- _Problem to solve_
Copy out the data exactly as it appears, without a single image.

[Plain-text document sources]
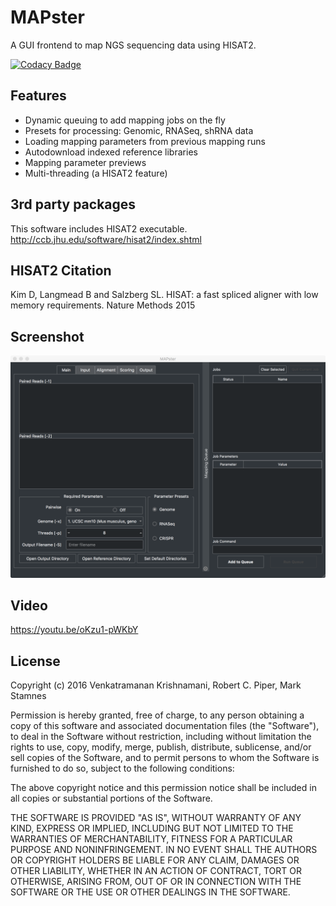 # MAPster #

A GUI frontend to map NGS sequencing data using HISAT2. 

[![Codacy Badge](https://api.codacy.com/project/badge/Grade/150b6eae633d47969b3f2b5e9d5cb806)](https://www.codacy.com/app/emptyewer/MAPster?utm_source=github.com&amp;utm_medium=referral&amp;utm_content=emptyewer/MAPster&amp;utm_campaign=Badge_Grade)

##  Features ##

* Dynamic queuing to add mapping jobs on the fly
* Presets for processing: Genomic, RNASeq, shRNA data
* Loading mapping parameters from previous mapping runs
* Autodownload indexed reference libraries
* Mapping parameter previews
* Multi-threading (a HISAT2 feature)

## 3rd party packages ##

This software includes HISAT2 executable. http://ccb.jhu.edu/software/hisat2/index.shtml

## HISAT2 Citation ##

Kim D, Langmead B and Salzberg SL. HISAT: a fast spliced aligner with low memory requirements. Nature Methods 2015

## Screenshot ##

![alt tag](https://raw.githubusercontent.com/emptyewer/MAPster/master/screenshot.png)

## Video ##

https://youtu.be/oKzu1-pWKbY

## License ##

Copyright (c) 2016 Venkatramanan Krishnamani, Robert C. Piper, Mark Stamnes

Permission is hereby granted, free of charge, to any person obtaining a copy
of this software and associated documentation files (the "Software"), to deal
in the Software without restriction, including without limitation the rights
to use, copy, modify, merge, publish, distribute, sublicense, and/or sell
copies of the Software, and to permit persons to whom the Software is
furnished to do so, subject to the following conditions:

The above copyright notice and this permission notice shall be included in all
copies or substantial portions of the Software.

THE SOFTWARE IS PROVIDED "AS IS", WITHOUT WARRANTY OF ANY KIND, EXPRESS OR
IMPLIED, INCLUDING BUT NOT LIMITED TO THE WARRANTIES OF MERCHANTABILITY,
FITNESS FOR A PARTICULAR PURPOSE AND NONINFRINGEMENT. IN NO EVENT SHALL THE
AUTHORS OR COPYRIGHT HOLDERS BE LIABLE FOR ANY CLAIM, DAMAGES OR OTHER
LIABILITY, WHETHER IN AN ACTION OF CONTRACT, TORT OR OTHERWISE, ARISING FROM,
OUT OF OR IN CONNECTION WITH THE SOFTWARE OR THE USE OR OTHER DEALINGS IN THE
SOFTWARE.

- _Written solution_
 # MAPster #

A GUI frontend to map NGS sequencing data using HISAT2. 

[![Codacy Badge](https://api.codacy.com/project/badge/Grade/150b6eae633d47969b3f2b5e9d5cb806)](https://www.codacy.com/app/emptyewer/MAPster?utm_source=github.com&amp;utm_medium=referral&amp;utm_content=emptyewer/MAPster&amp;utm_campaign=Badge_Grade)

##  Features ##

* Dynamic queuing to add mapping jobs on the fly
* Presets for processing: Genomic, RNASeq, shRNA data
* Loading mapping parameters from previous mapping runs
* Autodownload indexed reference libraries
* Mapping parameter previews
* Multi-threading (a HISAT2 feature)

## 3rd party packages ##

This software includes HISAT2 executable. http://ccb.jhu.edu/software/hisat2/index.shtml

## HISAT2 Citation ##

Kim D, Langmead B and Salzberg SL. HISAT: a fast spliced aligner with low memory requirements. Nature Methods 2015

## Screenshot ##

![alt tag](https://raw.githubusercontent.com/emptyewer/MAPster/master/screenshot.png)

## Video ##

https://youtu.be/oKzu1-pWKbY

## License ##

Copyright (c) 2016 Venkatramanan Krishnamani, Robert C. Piper, Mark Stamnes

Permission is hereby granted, free of charge, to any person obtaining a copy
of this software and associated documentation files (the "Software"), to deal
in the Software without restriction, including without limitation the rights
to use, copy, modify, merge, publish, distribute, sublicense, and/or sell
copies of the Software, and to permit persons to whom the Software is
furnished to do so, subject to the following conditions:

The above copyright notice and this permission notice shall be included in all
copies or substantial portions of the Software.

THE SOFTWARE IS PROVIDED "AS IS", WITHOUT WARRANTY OF ANY KIND, EXPRESS OR
IMPLIED, INCLUDING BUT NOT LIMITED TO THE WARRANTIES OF MERCHANTABILITY,
FITNESS FOR A PARTICULAR PURPOSE AND NONINFRINGEMENT. IN NO EVENT SHALL THE
AUTHORS OR COPYRIGHT HOLDERS BE LIABLE FOR ANY CLAIM, DAMAGES OR OTHER
LIABILITY, WHETHER IN AN ACTION OF CONTRACT, TORT OR OTHERWISE, ARISING FROM,
OUT OF OR IN CONNECTION WITH THE SOFTWARE OR THE USE OR OTHER DEALINGS IN THE
SOFTWARE.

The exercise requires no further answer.